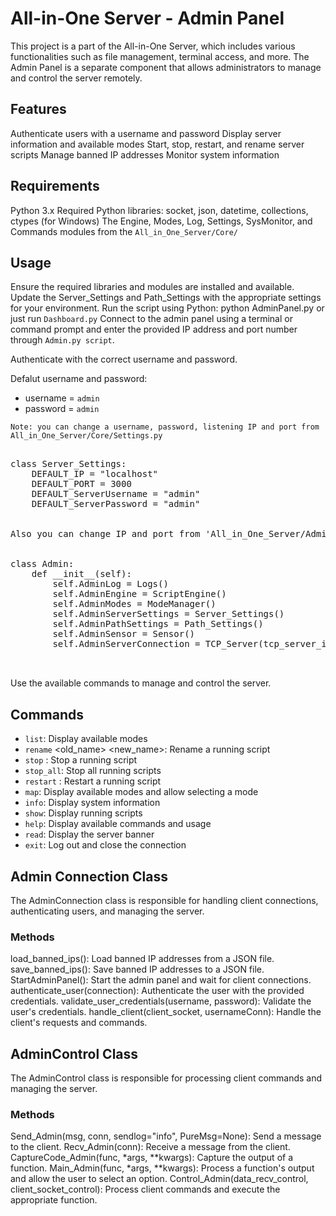 # All-in-One Server - Admin Panel
This project is a part of the All-in-One Server, which includes various functionalities such as file management, terminal access, and more. The Admin Panel is a separate component that allows administrators to manage and control the server remotely.

## Features
Authenticate users with a username and password
Display server information and available modes
Start, stop, restart, and rename server scripts
Manage banned IP addresses
Monitor system information

## Requirements
Python 3.x
Required Python libraries: socket, json, datetime, collections, ctypes (for Windows)
The Engine, Modes, Log, Settings, SysMonitor, and Commands modules from the `All_in_One_Server/Core/`

## Usage
Ensure the required libraries and modules are installed and available.
Update the Server_Settings and Path_Settings with the appropriate settings for your environment.
Run the script using Python: python AdminPanel.py or just run `Dashboard.py`
Connect to the admin panel using a terminal or command prompt and enter the provided IP address and port number through `Admin.py script`.

Authenticate with the correct username and password.

Defalut username and password:
 - username = `admin`
 - password = `admin`


`Note: you can change a username, password, listening IP and port from All_in_One_Server/Core/Settings.py`


<pre>

class Server_Settings:    
    DEFAULT_IP = "localhost"
    DEFAULT_PORT = 3000
    DEFAULT_ServerUsername = "admin"
    DEFAULT_ServerPassword = "admin"


Also you can change IP and port from 'All_in_One_Server/Admin/AdminPanel.py`


class Admin:
    def __init__(self):
        self.AdminLog = Logs()
        self.AdminEngine = ScriptEngine()
        self.AdminModes = ModeManager()
        self.AdminServerSettings = Server_Settings()
        self.AdminPathSettings = Path_Settings()
        self.AdminSensor = Sensor()
        self.AdminServerConnection = TCP_Server(tcp_server_ip="Your_IP", tcp_server_port="Your_PORT")


</pre>


Use the available commands to manage and control the server.

## Commands
 - `list`: Display available modes
 - `rename` <old_name> <new_name>: Rename a running script
 - `stop` <name>: Stop a running script
 - `stop_all`: Stop all running scripts
 - `restart` <name>: Restart a running script
 - `map`: Display available modes and allow selecting a mode
 - `info`: Display system information
 - `show`: Display running scripts
 - `help`: Display available commands and usage
 - `read`: Display the server banner
 - `exit`: Log out and close the connection

## Admin Connection Class
The AdminConnection class is responsible for handling client connections, authenticating users, and managing the server.

### Methods
load_banned_ips(): Load banned IP addresses from a JSON file.
save_banned_ips(): Save banned IP addresses to a JSON file.
StartAdminPanel(): Start the admin panel and wait for client connections.
authenticate_user(connection): Authenticate the user with the provided credentials.
validate_user_credentials(username, password): Validate the user's credentials.
handle_client(client_socket, usernameConn): Handle the client's requests and commands.

## AdminControl Class
The AdminControl class is responsible for processing client commands and managing the server.

### Methods
Send_Admin(msg, conn, sendlog="info", PureMsg=None): Send a message to the client.
Recv_Admin(conn): Receive a message from the client.
CaptureCode_Admin(func, *args, **kwargs): Capture the output of a function.
Main_Admin(func, *args, **kwargs): Process a function's output and allow the user to select an option.
Control_Admin(data_recv_control, client_socket_control): Process client commands and execute the appropriate function.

=====

* _Exercise directions_:
Go through the material above and output exactly the lines from the one containing "## Features" through the one containing "Run the script".

* _Expected output_:
## Features
Authenticate users with a username and password
Display server information and available modes
Start, stop, restart, and rename server scripts
Manage banned IP addresses
Monitor system information

## Requirements
Python 3.x
Required Python libraries: socket, json, datetime, collections, ctypes (for Windows)
The Engine, Modes, Log, Settings, SysMonitor, and Commands modules from the `All_in_One_Server/Core/`

## Usage
Ensure the required libraries and modules are installed and available.
Update the Server_Settings and Path_Settings with the appropriate settings for your environment.
Run the script using Python: python AdminPanel.py or just run `Dashboard.py`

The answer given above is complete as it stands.